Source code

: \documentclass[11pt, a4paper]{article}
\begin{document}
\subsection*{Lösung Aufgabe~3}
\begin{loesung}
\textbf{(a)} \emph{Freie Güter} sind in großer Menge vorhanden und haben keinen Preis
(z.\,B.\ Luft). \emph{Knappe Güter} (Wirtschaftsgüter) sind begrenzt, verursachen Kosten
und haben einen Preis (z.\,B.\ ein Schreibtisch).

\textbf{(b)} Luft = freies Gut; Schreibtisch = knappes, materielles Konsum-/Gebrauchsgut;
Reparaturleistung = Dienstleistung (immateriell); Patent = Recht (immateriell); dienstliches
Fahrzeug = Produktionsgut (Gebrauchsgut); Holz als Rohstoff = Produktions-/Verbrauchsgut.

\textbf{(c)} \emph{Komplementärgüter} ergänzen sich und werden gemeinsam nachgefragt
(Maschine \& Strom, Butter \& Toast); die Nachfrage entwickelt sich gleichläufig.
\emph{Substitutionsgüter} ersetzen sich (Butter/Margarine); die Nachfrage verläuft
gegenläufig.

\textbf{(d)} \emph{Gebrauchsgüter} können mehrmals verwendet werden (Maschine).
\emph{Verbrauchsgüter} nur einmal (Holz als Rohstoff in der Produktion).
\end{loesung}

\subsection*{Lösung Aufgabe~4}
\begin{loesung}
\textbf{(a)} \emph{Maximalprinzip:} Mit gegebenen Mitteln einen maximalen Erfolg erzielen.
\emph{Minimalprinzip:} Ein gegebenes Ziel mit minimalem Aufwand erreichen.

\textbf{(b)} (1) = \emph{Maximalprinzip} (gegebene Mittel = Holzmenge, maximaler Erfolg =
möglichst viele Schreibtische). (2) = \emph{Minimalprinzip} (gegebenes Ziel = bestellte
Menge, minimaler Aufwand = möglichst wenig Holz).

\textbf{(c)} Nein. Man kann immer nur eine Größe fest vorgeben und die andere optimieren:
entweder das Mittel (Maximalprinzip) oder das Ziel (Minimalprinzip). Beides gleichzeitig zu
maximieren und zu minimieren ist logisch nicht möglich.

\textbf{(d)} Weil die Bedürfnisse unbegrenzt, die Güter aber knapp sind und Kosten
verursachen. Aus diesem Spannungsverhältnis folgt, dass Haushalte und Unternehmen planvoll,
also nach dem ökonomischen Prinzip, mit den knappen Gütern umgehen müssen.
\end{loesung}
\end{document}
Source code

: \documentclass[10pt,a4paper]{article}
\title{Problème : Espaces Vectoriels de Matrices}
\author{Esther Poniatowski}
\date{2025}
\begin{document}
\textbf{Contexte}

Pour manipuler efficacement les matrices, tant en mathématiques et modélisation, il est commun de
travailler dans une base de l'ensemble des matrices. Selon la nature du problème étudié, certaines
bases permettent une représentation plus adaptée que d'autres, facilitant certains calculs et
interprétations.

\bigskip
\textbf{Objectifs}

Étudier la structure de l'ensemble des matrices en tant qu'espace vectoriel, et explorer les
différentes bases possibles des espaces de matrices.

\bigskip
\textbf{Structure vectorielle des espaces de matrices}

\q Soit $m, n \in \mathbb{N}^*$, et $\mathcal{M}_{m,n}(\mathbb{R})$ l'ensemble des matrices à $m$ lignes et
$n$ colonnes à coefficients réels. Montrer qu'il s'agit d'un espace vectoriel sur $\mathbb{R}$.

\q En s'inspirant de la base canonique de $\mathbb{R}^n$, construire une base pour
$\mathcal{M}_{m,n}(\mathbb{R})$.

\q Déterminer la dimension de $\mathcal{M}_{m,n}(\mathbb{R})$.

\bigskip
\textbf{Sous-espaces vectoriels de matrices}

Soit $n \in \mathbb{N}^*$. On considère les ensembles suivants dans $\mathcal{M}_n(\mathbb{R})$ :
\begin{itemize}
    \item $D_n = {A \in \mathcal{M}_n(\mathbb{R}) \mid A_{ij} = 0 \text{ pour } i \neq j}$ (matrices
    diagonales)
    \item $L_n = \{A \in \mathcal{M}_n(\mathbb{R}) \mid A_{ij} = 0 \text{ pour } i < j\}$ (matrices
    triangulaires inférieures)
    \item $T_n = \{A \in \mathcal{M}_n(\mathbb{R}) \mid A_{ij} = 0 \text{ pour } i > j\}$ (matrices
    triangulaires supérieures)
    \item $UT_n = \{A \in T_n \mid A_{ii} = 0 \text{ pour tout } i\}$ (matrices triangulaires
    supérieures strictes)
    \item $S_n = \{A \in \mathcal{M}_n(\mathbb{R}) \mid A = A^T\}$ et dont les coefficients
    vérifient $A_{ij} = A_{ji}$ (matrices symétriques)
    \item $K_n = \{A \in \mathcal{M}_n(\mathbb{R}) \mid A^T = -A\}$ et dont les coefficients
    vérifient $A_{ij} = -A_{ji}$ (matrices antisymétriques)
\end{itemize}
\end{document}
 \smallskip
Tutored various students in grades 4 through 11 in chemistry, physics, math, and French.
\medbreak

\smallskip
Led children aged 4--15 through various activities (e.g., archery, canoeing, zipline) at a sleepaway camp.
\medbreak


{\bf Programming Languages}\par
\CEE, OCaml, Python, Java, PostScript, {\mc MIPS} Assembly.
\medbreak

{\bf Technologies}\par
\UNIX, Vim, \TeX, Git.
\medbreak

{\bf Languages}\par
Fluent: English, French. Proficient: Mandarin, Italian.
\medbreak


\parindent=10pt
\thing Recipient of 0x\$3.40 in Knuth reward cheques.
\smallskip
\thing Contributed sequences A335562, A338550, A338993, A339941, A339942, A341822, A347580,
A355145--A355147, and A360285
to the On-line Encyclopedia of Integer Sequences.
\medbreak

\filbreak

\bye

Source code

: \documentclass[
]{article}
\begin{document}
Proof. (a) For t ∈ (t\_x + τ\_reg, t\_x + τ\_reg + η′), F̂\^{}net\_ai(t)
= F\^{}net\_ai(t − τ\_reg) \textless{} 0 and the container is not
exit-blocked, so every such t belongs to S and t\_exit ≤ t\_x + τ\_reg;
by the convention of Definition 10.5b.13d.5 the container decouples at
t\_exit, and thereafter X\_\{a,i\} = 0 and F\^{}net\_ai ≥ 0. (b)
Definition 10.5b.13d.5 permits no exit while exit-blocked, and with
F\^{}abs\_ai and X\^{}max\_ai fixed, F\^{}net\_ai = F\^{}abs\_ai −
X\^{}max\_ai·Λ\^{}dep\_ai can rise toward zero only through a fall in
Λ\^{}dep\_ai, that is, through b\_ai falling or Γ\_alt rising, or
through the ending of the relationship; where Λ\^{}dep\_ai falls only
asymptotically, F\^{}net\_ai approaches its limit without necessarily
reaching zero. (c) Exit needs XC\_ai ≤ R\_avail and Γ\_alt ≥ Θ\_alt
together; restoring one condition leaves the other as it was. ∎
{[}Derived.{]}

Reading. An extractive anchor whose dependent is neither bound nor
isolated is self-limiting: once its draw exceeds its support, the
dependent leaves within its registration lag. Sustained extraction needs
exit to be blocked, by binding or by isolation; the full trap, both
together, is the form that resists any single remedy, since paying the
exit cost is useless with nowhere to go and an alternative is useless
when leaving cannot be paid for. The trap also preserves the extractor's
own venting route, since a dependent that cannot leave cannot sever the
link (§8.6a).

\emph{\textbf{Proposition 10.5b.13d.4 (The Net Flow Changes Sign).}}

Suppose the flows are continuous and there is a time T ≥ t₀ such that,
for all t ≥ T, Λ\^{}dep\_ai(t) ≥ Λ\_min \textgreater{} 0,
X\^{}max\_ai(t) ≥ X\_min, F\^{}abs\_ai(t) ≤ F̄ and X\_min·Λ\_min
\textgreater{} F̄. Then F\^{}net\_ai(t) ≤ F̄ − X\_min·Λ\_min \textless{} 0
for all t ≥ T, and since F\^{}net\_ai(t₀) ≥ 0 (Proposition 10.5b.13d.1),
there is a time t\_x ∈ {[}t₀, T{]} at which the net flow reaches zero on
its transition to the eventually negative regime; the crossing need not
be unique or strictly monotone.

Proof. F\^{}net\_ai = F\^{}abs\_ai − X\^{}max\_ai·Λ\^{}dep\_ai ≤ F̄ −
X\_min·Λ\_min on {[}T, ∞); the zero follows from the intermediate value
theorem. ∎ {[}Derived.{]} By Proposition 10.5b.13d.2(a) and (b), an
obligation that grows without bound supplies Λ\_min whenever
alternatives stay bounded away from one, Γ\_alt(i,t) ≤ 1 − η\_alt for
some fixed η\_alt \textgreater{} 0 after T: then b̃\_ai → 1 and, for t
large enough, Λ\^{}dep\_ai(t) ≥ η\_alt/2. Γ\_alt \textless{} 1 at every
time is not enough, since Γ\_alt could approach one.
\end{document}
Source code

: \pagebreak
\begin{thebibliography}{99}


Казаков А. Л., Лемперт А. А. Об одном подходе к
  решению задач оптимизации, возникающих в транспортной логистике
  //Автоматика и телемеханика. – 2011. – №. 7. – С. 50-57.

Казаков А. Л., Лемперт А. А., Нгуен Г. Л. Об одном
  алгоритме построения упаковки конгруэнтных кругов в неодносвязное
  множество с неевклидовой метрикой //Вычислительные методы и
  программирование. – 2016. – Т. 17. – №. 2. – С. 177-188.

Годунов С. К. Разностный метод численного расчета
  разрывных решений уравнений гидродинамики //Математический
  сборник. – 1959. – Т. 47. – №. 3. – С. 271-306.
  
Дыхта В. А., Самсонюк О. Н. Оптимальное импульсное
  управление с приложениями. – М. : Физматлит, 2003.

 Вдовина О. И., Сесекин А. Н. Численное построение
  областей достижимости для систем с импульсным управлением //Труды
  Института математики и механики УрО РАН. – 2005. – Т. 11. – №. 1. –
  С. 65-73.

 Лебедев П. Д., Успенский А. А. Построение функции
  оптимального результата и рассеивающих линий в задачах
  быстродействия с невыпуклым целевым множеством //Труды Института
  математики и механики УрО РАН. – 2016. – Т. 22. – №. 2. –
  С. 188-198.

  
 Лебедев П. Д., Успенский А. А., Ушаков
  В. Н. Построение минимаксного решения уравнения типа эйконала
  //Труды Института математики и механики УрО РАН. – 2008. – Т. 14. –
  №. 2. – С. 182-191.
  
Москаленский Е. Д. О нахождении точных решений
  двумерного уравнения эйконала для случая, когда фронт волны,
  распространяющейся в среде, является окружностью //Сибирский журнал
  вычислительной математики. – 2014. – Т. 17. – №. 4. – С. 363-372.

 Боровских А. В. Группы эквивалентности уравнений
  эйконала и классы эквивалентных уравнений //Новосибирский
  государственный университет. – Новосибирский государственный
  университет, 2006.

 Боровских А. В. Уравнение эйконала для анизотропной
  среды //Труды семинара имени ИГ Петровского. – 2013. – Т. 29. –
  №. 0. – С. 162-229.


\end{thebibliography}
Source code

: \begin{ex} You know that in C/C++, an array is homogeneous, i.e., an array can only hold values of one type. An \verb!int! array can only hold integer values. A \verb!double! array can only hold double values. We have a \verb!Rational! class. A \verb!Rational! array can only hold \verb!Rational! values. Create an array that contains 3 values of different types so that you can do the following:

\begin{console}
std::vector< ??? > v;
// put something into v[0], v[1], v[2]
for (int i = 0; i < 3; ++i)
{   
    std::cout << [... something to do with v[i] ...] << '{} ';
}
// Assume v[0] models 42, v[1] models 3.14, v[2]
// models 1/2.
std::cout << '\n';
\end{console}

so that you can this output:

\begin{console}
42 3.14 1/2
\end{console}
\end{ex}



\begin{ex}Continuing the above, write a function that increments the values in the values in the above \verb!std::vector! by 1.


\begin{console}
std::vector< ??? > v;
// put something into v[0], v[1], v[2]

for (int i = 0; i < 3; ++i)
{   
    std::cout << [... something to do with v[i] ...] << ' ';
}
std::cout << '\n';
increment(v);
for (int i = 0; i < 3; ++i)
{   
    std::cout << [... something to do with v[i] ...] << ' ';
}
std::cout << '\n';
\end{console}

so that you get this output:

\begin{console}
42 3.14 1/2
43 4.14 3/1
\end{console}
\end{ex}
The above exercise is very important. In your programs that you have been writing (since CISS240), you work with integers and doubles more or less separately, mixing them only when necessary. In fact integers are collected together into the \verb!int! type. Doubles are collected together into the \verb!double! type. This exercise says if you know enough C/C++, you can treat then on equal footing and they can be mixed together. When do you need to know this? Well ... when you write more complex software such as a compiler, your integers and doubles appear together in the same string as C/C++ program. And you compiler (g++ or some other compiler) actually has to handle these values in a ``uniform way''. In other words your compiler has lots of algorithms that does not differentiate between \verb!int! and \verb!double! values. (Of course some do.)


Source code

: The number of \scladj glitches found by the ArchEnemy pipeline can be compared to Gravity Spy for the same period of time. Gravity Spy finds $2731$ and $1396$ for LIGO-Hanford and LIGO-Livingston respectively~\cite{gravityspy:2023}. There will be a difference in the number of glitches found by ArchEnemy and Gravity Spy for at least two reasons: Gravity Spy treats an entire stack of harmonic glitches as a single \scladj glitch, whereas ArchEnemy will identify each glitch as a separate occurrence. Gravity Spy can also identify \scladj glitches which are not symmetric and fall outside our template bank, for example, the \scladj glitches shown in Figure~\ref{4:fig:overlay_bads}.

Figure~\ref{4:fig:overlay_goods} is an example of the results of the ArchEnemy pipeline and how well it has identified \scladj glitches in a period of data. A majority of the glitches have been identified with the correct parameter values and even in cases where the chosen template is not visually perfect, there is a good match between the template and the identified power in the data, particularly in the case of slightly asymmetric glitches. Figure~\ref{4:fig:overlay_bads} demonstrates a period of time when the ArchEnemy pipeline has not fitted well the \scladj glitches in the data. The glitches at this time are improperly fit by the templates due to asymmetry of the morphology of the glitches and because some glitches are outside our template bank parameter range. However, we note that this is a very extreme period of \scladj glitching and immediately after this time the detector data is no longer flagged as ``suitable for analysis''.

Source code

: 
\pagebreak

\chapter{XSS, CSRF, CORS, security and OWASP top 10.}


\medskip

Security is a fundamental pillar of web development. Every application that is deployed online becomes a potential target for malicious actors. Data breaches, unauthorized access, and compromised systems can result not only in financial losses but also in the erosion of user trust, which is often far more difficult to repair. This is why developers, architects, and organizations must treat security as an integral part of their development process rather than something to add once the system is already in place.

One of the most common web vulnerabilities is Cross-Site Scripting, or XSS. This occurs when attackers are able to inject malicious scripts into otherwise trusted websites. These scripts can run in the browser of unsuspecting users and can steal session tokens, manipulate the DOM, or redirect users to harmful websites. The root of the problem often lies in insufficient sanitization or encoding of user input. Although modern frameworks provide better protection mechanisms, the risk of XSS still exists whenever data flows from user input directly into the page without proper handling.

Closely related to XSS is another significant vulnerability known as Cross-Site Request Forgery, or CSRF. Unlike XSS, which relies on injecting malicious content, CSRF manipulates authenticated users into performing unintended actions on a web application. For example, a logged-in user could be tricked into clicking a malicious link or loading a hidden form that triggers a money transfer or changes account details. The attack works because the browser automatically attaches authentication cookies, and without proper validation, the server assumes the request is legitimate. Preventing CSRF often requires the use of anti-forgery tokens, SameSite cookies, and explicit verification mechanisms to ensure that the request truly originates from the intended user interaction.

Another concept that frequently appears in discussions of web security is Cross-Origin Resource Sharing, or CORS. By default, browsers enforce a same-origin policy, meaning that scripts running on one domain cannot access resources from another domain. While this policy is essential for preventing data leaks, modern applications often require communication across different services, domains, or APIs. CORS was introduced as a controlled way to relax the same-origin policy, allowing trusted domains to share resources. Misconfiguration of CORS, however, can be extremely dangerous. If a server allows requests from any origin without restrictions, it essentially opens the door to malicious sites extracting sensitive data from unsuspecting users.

________________________

[TASK DESCRIPTION]
Go through the material above and return each line that holds the word "type".

[EXERCISE SOLUTION]
: \begin{ex} You know that in C/C++, an array is homogeneous, i.e., an array can only hold values of one type. An \verb!int! array can only hold integer values. A \verb!double! array can only hold double values. We have a \verb!Rational! class. A \verb!Rational! array can only hold \verb!Rational! values. Create an array that contains 3 values of different types so that you can do the following:
The above exercise is very important. In your programs that you have been writing (since CISS240), you work with integers and doubles more or less separately, mixing them only when necessary. In fact integers are collected together into the \verb!int! type. Doubles are collected together into the \verb!double! type. This exercise says if you know enough C/C++, you can treat then on equal footing and they can be mixed together. When do you need to know this? Well ... when you write more complex software such as a compiler, your integers and doubles appear together in the same string as C/C++ program. And you compiler (g++ or some other compiler) actually has to handle these values in a ``uniform way''. In other words your compiler has lots of algorithms that does not differentiate between \verb!int! and \verb!double! values. (Of course some do.)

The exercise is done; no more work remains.